In the event of any dispute under this Agreement the prevailing party shall be entitled to recover its costs of litigation including its reasonable attorneys’ fees.

13.      CONFIDENTIALITY

 

A.            Each party hereto shall hold, and cause its respective officers, directors, employees, stockholders, parent entities, permitted consultants and advisors (collectively, "Party Representatives") to hold, in strict confidence all written documents and information concerning the other party furnished to it by the other party or its Party Representatives in connection with The Parties' respective duties and obligations contemplated by this Agreement, except to the extent that such information can be shown to have been (i)  in the receiving party's possession or was known by the receiving party prior to its receipt from the party to whom the confidential information relates, (ii) in the public domain through no fault of such party, (iii) later lawfully acquired by the party from a source already in legitimate possession of such information, said source being other than the party to whom it relates, or (iv) independently developed by or for the receiving party without any use of the confidential information of the disclosing party. Neither party shall release or disclose to any other person or entity, or otherwise use, such information except strictly in connection with The Parties' duties and obligations contemplated hereby.  Each party shall notify the other promptly concerning any law or order or other governmental agency having authority to require disclosure of such confidential information, so that the disclosing party can take appropriate action to protect such confidential information. Each party’s obligations under this Section 13 shall survive the termination and/or the full performance of this Agreement.

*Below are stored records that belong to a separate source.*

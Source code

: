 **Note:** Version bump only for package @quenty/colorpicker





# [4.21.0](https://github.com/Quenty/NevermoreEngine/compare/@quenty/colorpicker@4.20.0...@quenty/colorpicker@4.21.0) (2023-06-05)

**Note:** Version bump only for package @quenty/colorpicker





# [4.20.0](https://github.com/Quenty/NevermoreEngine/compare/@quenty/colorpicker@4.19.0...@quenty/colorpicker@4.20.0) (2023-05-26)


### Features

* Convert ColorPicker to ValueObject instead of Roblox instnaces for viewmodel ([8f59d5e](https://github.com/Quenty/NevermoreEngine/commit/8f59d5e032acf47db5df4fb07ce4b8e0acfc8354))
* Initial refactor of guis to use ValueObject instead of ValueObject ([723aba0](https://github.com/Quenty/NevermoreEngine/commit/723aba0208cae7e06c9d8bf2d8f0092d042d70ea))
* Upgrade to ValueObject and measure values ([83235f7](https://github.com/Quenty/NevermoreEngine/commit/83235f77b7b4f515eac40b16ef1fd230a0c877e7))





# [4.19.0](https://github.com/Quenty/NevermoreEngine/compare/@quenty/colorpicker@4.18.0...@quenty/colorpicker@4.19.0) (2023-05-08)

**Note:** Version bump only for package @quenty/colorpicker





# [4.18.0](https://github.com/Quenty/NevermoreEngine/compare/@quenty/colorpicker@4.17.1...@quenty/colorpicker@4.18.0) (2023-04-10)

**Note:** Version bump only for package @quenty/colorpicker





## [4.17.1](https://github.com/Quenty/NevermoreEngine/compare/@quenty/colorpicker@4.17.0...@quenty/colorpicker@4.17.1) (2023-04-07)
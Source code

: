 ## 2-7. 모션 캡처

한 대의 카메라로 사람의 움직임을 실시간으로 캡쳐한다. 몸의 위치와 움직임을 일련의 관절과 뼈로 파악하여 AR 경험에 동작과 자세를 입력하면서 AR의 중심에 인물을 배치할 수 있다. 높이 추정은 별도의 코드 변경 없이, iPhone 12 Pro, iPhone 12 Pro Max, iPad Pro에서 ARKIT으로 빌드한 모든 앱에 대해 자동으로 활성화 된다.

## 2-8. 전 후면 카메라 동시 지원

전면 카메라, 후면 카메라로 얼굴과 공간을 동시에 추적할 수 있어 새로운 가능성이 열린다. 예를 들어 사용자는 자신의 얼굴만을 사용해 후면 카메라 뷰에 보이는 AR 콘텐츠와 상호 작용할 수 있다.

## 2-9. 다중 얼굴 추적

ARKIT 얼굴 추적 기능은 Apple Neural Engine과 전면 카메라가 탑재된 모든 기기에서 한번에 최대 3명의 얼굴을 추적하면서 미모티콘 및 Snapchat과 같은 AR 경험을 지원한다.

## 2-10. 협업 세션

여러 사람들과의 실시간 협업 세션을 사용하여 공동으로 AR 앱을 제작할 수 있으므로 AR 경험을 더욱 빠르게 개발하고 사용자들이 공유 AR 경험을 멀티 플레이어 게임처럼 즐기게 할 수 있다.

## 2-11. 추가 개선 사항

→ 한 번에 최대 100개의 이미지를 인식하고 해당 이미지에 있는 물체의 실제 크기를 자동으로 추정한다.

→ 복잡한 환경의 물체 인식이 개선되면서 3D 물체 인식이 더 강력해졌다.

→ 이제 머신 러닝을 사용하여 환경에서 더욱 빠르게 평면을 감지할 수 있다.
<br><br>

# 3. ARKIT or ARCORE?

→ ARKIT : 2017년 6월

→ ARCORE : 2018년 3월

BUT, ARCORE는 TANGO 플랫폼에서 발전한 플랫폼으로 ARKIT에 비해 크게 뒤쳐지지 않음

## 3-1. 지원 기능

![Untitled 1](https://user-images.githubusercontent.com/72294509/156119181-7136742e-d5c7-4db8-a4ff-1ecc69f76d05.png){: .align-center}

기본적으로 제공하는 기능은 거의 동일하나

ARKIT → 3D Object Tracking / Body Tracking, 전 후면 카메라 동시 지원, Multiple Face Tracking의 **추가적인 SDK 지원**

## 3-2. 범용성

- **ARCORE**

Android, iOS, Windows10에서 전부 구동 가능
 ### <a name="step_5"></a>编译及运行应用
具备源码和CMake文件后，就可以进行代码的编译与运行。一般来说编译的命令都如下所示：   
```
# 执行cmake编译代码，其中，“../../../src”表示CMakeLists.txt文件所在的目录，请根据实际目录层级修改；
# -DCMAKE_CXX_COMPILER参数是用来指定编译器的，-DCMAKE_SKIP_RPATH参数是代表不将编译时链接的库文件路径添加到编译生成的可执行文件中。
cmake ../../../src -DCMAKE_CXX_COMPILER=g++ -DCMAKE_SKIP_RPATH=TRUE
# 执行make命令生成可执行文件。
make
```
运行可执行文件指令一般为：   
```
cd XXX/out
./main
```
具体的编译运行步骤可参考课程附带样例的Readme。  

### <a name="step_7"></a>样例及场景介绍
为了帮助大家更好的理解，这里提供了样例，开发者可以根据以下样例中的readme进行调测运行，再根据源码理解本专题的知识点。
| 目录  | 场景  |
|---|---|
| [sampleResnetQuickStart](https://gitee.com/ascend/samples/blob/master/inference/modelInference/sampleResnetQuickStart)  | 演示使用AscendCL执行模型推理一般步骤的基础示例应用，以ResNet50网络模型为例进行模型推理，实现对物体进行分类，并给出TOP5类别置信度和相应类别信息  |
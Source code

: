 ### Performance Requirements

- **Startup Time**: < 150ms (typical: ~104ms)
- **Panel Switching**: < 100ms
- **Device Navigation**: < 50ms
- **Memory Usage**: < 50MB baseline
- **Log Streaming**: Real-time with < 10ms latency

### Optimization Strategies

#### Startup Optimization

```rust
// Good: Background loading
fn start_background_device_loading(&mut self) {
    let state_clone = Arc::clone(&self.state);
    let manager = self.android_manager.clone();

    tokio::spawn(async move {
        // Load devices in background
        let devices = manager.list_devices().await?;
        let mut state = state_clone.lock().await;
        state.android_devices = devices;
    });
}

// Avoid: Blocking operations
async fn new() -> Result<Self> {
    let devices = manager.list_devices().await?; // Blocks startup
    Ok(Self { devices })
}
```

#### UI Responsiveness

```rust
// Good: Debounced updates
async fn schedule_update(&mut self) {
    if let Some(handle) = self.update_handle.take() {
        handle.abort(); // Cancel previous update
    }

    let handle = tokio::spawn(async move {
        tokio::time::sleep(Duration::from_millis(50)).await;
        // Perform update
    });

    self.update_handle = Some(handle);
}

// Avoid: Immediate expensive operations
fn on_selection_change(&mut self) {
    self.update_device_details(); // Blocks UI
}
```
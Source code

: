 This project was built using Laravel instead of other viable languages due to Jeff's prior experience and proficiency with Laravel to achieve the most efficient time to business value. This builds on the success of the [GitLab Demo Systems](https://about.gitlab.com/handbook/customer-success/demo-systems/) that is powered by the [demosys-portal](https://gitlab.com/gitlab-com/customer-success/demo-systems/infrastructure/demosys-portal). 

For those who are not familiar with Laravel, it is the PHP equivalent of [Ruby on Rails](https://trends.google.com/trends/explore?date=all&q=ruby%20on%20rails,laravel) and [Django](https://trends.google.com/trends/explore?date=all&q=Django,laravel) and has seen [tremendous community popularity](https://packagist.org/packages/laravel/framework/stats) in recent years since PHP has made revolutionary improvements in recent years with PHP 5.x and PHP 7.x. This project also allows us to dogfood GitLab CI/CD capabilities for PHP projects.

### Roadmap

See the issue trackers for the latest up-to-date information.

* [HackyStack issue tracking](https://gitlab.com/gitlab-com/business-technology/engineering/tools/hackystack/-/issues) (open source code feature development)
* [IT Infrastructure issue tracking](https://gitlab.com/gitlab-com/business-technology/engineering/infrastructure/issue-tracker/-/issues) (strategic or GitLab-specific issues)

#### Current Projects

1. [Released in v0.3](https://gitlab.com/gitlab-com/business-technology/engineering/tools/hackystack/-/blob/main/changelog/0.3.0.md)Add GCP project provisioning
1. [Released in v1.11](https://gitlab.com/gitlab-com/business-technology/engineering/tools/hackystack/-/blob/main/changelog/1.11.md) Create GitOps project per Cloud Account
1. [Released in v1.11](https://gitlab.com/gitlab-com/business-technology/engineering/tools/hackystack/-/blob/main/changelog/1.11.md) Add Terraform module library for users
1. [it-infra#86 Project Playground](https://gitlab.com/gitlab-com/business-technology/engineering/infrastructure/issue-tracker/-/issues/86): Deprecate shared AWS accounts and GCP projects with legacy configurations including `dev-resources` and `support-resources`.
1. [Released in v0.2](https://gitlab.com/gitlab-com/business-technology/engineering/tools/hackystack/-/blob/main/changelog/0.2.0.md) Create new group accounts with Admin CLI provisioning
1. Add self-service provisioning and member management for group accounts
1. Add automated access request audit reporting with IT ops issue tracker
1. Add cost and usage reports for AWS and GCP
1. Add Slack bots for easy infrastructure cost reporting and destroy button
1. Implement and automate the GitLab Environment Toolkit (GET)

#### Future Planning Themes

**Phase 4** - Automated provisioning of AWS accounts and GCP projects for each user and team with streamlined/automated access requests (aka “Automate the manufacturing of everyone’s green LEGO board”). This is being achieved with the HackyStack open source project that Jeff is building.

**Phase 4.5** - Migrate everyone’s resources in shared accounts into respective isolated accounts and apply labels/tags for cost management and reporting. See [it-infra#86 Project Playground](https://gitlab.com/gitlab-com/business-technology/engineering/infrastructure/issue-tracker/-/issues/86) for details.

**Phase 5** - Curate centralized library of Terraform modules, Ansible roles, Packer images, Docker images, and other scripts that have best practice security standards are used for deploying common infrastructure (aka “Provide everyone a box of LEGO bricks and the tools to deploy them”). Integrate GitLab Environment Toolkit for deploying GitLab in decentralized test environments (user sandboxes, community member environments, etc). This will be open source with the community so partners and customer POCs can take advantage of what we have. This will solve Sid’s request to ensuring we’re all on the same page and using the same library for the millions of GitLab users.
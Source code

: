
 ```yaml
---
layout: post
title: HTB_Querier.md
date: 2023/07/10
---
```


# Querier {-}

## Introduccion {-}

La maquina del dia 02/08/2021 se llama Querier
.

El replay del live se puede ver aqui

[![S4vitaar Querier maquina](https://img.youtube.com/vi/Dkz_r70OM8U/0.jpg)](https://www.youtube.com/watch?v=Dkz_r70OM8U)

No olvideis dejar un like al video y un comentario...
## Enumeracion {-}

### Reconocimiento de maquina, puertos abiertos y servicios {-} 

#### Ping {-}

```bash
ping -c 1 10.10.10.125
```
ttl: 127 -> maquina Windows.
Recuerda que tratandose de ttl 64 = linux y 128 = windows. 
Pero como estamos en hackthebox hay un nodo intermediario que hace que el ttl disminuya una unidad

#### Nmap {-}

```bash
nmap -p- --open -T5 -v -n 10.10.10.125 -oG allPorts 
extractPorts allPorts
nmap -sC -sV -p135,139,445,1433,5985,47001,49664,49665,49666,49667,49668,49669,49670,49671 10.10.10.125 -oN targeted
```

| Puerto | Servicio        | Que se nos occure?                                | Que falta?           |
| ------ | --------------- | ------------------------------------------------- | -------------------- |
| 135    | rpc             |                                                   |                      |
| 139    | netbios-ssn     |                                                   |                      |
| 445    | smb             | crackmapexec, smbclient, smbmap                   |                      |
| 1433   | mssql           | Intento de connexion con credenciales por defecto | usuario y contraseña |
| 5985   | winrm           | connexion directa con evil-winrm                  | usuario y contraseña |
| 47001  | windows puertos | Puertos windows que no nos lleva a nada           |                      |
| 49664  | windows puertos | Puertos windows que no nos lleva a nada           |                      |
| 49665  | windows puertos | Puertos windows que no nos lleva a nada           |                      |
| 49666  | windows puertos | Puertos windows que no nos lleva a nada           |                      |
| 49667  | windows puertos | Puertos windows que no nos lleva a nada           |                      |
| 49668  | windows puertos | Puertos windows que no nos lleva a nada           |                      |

B.            The fact that either party has entered into agreements, including this Agreement, concerning the use or license of any of its products shall not be deemed to place any confidential information or trade secret of that party in the public domain or to cause the same to be considered to be public knowledge.  The Parties acknowledge that nothing in this Section 13 shall prohibit The Parties from disclosing the Integrated Service, associated End-User documentation and sales and marketing materials to End-Users of the Integrated Service as contemplated by this Agreement.

14.      GENERAL

A.        If any provision of this Agreement shall be deemed by a court of competent jurisdiction to be unenforceable or illegal, then such unenforceable or illegal provision shall be deemed stricken (but only to the extent that, and in the locations where, such prohibition shall be applicable).  The remaining terms and provisions of this Agreement shall remain in full force and effect provided that The Parties agree that the Agreement can continue to be performed in furtherance of The Parties’ objectives. 

B.        This Agreement constitutes the entire agreement of Client and IMO with respect to the subject matter hereof and supersedes and terminates all other prior and contemporaneous agreements and understandings regarding the subject matter hereof, except with respect to obligations that survive the termination hereof.  No provision of this Agreement may be terminated, modified or waived unless such termination, modification or waiver is set forth in a writing executed by authorized representatives of Client and IMO.

C.        This Agreement and the license issued hereunder shall be binding upon and inure to the benefit of The Parties, their respective successors and/or permitted assigns. 

D.        This Agreement shall in all respects be governed by, construed, and interpreted in accordance with the laws of the State of Illinois without regard to its conflict of law principles.

E.        Each party represents and warrants that it is not subject to, and will not assume (i) any obligation inconsistent with its obligations hereunder and (ii) any restriction which is violated by any disclosure of information it makes or receives hereunder.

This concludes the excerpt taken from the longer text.